Available data:
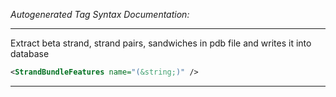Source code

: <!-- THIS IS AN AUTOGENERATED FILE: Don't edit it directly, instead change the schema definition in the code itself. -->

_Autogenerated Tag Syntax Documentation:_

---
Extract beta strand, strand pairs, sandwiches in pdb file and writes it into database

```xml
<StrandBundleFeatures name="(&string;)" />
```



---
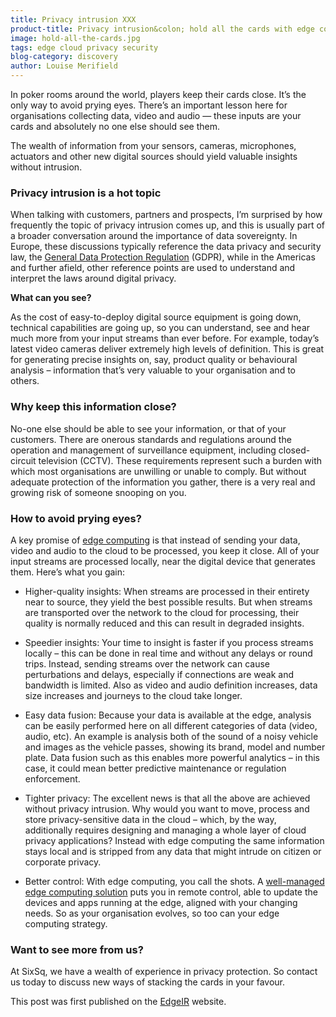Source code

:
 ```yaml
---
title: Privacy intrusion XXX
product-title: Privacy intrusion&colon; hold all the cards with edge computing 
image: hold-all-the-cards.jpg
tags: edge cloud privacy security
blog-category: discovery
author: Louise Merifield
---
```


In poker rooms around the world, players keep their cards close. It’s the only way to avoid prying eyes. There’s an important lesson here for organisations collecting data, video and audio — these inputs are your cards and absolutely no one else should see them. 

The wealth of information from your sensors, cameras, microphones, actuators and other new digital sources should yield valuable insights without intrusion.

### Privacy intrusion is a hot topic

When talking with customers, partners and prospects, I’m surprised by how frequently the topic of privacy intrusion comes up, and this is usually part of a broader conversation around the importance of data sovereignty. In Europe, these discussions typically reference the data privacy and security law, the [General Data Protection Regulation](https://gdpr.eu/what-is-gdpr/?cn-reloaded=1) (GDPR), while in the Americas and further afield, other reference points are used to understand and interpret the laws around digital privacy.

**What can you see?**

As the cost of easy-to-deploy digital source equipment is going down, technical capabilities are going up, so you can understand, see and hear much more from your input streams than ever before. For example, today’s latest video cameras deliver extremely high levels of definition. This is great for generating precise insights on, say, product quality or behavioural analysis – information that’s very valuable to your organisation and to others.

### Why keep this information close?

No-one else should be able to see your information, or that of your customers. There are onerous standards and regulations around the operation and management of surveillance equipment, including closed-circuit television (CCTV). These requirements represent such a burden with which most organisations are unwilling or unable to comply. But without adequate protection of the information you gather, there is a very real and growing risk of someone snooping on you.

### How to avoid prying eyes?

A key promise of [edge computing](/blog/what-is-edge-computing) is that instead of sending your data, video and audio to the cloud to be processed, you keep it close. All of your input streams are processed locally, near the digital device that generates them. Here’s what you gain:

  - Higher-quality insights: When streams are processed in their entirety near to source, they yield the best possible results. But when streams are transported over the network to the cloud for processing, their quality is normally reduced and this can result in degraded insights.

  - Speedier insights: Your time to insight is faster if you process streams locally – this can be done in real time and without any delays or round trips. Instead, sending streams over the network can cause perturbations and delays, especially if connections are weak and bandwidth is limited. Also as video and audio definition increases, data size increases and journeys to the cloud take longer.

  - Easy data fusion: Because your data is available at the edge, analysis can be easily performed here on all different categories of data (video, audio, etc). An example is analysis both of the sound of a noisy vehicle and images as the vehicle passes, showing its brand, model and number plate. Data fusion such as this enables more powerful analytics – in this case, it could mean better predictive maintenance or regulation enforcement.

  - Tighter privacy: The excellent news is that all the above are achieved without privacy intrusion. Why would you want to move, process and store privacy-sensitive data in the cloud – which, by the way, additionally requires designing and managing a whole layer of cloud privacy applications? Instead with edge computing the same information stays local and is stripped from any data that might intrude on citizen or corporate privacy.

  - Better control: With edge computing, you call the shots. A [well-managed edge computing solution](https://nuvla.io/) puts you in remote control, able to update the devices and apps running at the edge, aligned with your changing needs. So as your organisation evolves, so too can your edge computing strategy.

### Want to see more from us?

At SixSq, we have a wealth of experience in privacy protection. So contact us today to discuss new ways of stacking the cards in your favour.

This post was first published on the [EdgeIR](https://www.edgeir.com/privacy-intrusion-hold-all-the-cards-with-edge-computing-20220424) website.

Problem requirements: Retype each line above exactly and leave out any picture.

Written answer:
Source code

: <!-- THIS IS AN AUTOGENERATED FILE: Don't edit it directly, instead change the schema definition in the code itself. -->

_Autogenerated Tag Syntax Documentation:_

---
Extract beta strand, strand pairs, sandwiches in pdb file and writes it into database

```xml
<StrandBundleFeatures name="(&string;)" />
```



---
Source code

:
 ```yaml
---
title: Privacy intrusion XXX
product-title: Privacy intrusion&colon; hold all the cards with edge computing 
image: hold-all-the-cards.jpg
tags: edge cloud privacy security
blog-category: discovery
author: Louise Merifield
---
```


In poker rooms around the world, players keep their cards close. It’s the only way to avoid prying eyes. There’s an important lesson here for organisations collecting data, video and audio — these inputs are your cards and absolutely no one else should see them. 

The wealth of information from your sensors, cameras, microphones, actuators and other new digital sources should yield valuable insights without intrusion.

### Privacy intrusion is a hot topic

When talking with customers, partners and prospects, I’m surprised by how frequently the topic of privacy intrusion comes up, and this is usually part of a broader conversation around the importance of data sovereignty. In Europe, these discussions typically reference the data privacy and security law, the [General Data Protection Regulation](https://gdpr.eu/what-is-gdpr/?cn-reloaded=1) (GDPR), while in the Americas and further afield, other reference points are used to understand and interpret the laws around digital privacy.

**What can you see?**

As the cost of easy-to-deploy digital source equipment is going down, technical capabilities are going up, so you can understand, see and hear much more from your input streams than ever before. For example, today’s latest video cameras deliver extremely high levels of definition. This is great for generating precise insights on, say, product quality or behavioural analysis – information that’s very valuable to your organisation and to others.

### Why keep this information close?

No-one else should be able to see your information, or that of your customers. There are onerous standards and regulations around the operation and management of surveillance equipment, including closed-circuit television (CCTV). These requirements represent such a burden with which most organisations are unwilling or unable to comply. But without adequate protection of the information you gather, there is a very real and growing risk of someone snooping on you.

### How to avoid prying eyes?

A key promise of [edge computing](/blog/what-is-edge-computing) is that instead of sending your data, video and audio to the cloud to be processed, you keep it close. All of your input streams are processed locally, near the digital device that generates them. Here’s what you gain:

  - Higher-quality insights: When streams are processed in their entirety near to source, they yield the best possible results. But when streams are transported over the network to the cloud for processing, their quality is normally reduced and this can result in degraded insights.

  - Speedier insights: Your time to insight is faster if you process streams locally – this can be done in real time and without any delays or round trips. Instead, sending streams over the network can cause perturbations and delays, especially if connections are weak and bandwidth is limited. Also as video and audio definition increases, data size increases and journeys to the cloud take longer.

  - Easy data fusion: Because your data is available at the edge, analysis can be easily performed here on all different categories of data (video, audio, etc). An example is analysis both of the sound of a noisy vehicle and images as the vehicle passes, showing its brand, model and number plate. Data fusion such as this enables more powerful analytics – in this case, it could mean better predictive maintenance or regulation enforcement.

  - Tighter privacy: The excellent news is that all the above are achieved without privacy intrusion. Why would you want to move, process and store privacy-sensitive data in the cloud – which, by the way, additionally requires designing and managing a whole layer of cloud privacy applications? Instead with edge computing the same information stays local and is stripped from any data that might intrude on citizen or corporate privacy.

  - Better control: With edge computing, you call the shots. A [well-managed edge computing solution](https://nuvla.io/) puts you in remote control, able to update the devices and apps running at the edge, aligned with your changing needs. So as your organisation evolves, so too can your edge computing strategy.

### Want to see more from us?

At SixSq, we have a wealth of experience in privacy protection. So contact us today to discuss new ways of stacking the cards in your favour.

This post was first published on the [EdgeIR](https://www.edgeir.com/privacy-intrusion-hold-all-the-cards-with-edge-computing-20220424) website.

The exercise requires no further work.